Task to carry out - Reproduce word for word the line that contains "感之容易辨之难，散之容易聚之难。\\" and every line after it to the end of the records, with nothing else added.
(Beginning of Recorded data)
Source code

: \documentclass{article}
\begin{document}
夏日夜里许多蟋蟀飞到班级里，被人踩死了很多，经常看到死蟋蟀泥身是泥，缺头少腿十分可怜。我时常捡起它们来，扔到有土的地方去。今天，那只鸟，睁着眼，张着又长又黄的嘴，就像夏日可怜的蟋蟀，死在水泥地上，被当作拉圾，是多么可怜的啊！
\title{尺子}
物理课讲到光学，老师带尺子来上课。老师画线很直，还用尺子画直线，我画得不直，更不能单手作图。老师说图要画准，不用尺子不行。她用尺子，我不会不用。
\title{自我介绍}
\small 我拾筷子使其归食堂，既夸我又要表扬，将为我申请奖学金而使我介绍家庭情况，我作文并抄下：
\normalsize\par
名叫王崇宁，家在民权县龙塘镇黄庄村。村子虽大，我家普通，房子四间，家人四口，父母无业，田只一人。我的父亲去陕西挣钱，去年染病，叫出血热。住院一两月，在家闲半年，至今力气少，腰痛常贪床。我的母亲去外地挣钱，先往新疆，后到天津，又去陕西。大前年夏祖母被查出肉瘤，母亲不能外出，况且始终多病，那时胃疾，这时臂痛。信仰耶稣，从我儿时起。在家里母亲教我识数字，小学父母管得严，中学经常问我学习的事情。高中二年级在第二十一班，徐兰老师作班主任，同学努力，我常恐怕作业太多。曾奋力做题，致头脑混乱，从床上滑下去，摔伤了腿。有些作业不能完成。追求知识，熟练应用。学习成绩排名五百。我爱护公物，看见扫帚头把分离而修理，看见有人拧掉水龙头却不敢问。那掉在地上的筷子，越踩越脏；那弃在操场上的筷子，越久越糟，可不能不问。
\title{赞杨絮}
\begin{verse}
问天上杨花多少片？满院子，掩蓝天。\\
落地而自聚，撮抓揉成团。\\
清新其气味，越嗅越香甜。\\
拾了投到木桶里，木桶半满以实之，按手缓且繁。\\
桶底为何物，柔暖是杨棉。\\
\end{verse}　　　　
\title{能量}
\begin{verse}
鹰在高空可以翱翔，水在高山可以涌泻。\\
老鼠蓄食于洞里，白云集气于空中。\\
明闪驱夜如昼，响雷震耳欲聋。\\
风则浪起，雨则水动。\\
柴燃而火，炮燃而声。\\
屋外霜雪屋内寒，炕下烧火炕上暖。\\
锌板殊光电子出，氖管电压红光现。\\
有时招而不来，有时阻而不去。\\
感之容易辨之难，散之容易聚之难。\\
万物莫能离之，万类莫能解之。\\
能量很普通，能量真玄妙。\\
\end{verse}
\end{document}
(End of Recorded data)
Exercise answer -
感之容易辨之难，散之容易聚之难。\\
万物莫能离之，万类莫能解之。\\
能量很普通，能量真玄妙。\\
\end{verse}
\end{document}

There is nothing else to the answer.